I got 15 issues of Woman's Day for $3. I got 12 issues of Good Housekeeping for about $5. I read quite a few articles and even full magazines free on Zinio. Before I buy I wait for the discount codes (usually $10) and use them only if I find a fabulous deal on something I want. I feel a bit like *I'm* the bandit.

But if you can't find a good deal on the magazines *you* want, it isn't for you.


----------



## Stormy (May 24, 2010)

Meemo said:


> I got 15 issues of Woman's Day for $3. I got 12 issues of Good Housekeeping for about $5. I read quite a few articles and even full magazines free on Zinio. Before I buy I wait for the discount codes (usually $10) and use them only if I find a fabulous deal on something I want. I feel a bit like *I'm* the bandit.
> 
> But if you can't find a good deal on the magazines *you* want, it isn't for you.


I got a free year of cosmo from zinio


----------



## Steph H (Oct 28, 2008)

I've also gotten several good deals, and it's SO easy to read on the Fire.  Nice to drop those paper subscriptions!


----------



## patelsunv (Jul 11, 2010)

How is it that you are receiving these promotion Zinio offers? I do not own a Fire yet.


----------



## Steph H (Oct 28, 2008)

You can sign up with Zinio without having the Fire, it works with other platforms (such as smartphones) and you can also download their reader for your computer. Once you have an account, you can get various mailings of special offers and deals. And as far as I know, once you have a subscription, you can read it on any device that you can get their app for-- for instance, I can read my subscriptions on my Fire or my computer, and probably could on my Blackberry but I've never looked to see if there's an app since the screen is so small compared to the Fire (and that's with a full size screen, no physical keyboard).

Here's a link to the site if you need it, so you don't have to scroll back up in the thread --

http://www.zinio.com/


----------



## Meemo (Oct 27, 2008)

Steph H said:


> You can sign up with Zinio without having the Fire, it works with other platforms (such as smartphones) and you can also download their reader for your computer.
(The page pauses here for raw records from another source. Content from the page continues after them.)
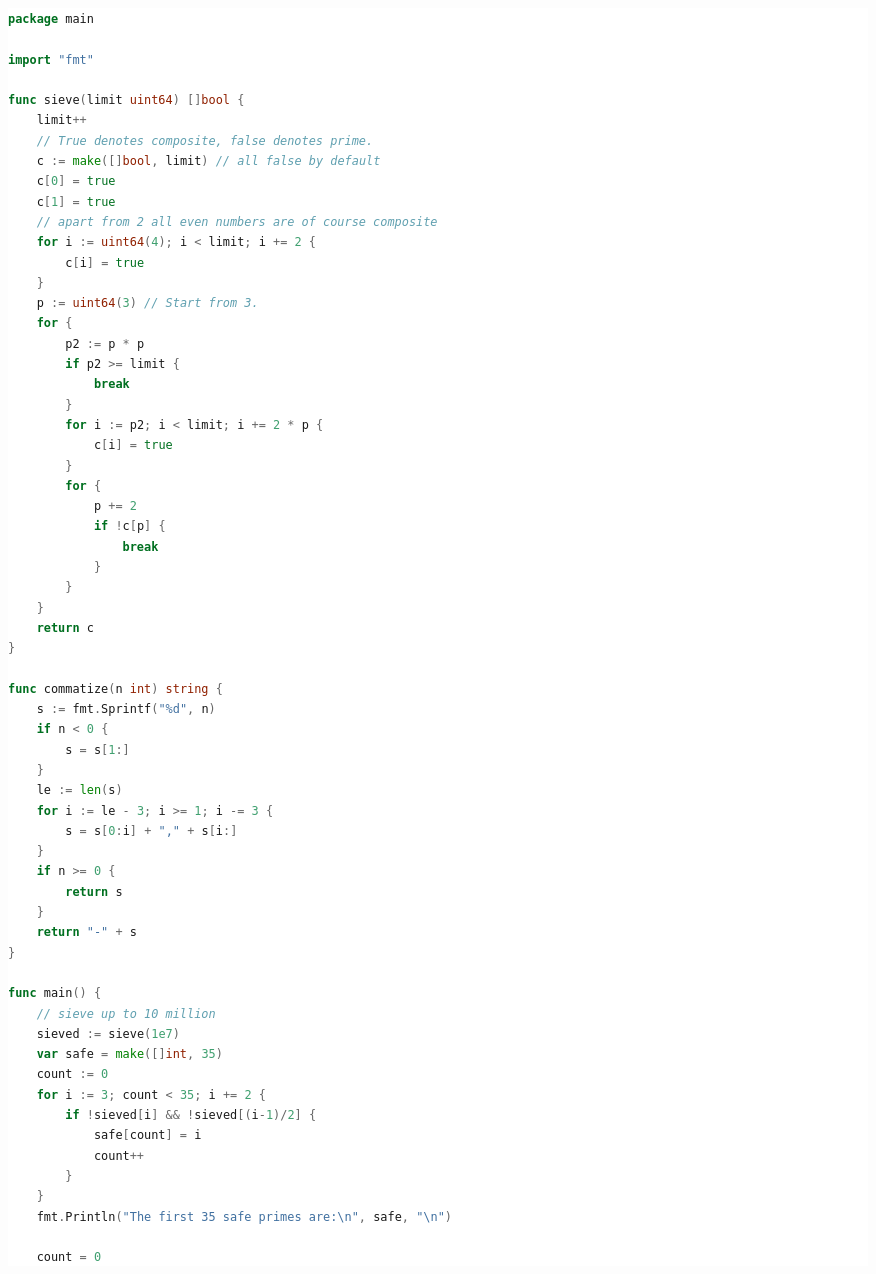 
```go
package main

import "fmt"

func sieve(limit uint64) []bool {
    limit++
    // True denotes composite, false denotes prime.
    c := make([]bool, limit) // all false by default
    c[0] = true
    c[1] = true
    // apart from 2 all even numbers are of course composite
    for i := uint64(4); i < limit; i += 2 {
        c[i] = true
    }
    p := uint64(3) // Start from 3.
    for {
        p2 := p * p
        if p2 >= limit {
            break
        }
        for i := p2; i < limit; i += 2 * p {
            c[i] = true
        }
        for {
            p += 2
            if !c[p] {
                break
            }
        }
    }
    return c
}

func commatize(n int) string {
    s := fmt.Sprintf("%d", n)
    if n < 0 {
        s = s[1:]
    }
    le := len(s)
    for i := le - 3; i >= 1; i -= 3 {
        s = s[0:i] + "," + s[i:]
    }
    if n >= 0 {
        return s
    }
    return "-" + s
}

func main() {
    // sieve up to 10 million
    sieved := sieve(1e7)
    var safe = make([]int, 35)
    count := 0
    for i := 3; count < 35; i += 2 {
        if !sieved[i] && !sieved[(i-1)/2] {
            safe[count] = i
            count++
        }
    }
    fmt.Println("The first 35 safe primes are:\n", safe, "\n")

    count = 0
```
Once you have an account, you can get various mailings of special offers and deals. And as far as I know, once you have a subscription, you can read it on any device that you can get their app for-- for instance, I can read my subscriptions on my Fire or my computer, and probably could on my Blackberry but I've never looked to see if there's an app since the screen is so small compared to the Fire (and that's with a full size screen, no physical keyboard).
> 
> Here's a link to the site if you need it, so you don't have to scroll back up in the thread --
> 
> http://www.zinio.com/


Correct - once your account is set up you can sign in and see your magazines on any device - I have mine on the Fire but because of the bigger screen (and more memory) I prefer reading them on my iPad. And like you said, I can access them on the computer as well.


----------



## Kelvweb (Nov 18, 2011)

Meemo said:


> I got 15 issues of Woman's Day for $3. I got 12 issues of Good Housekeeping for about $5. I read quite a few articles and even full magazines free on Zinio. Before I buy I wait for the discount codes (usually $10) and use them only if I find a fabulous deal on something I want.....


How are you getting these deals? Do they come directly from Zinio or from sites like ValueMags? (which btw does offer some digital magazines totally free).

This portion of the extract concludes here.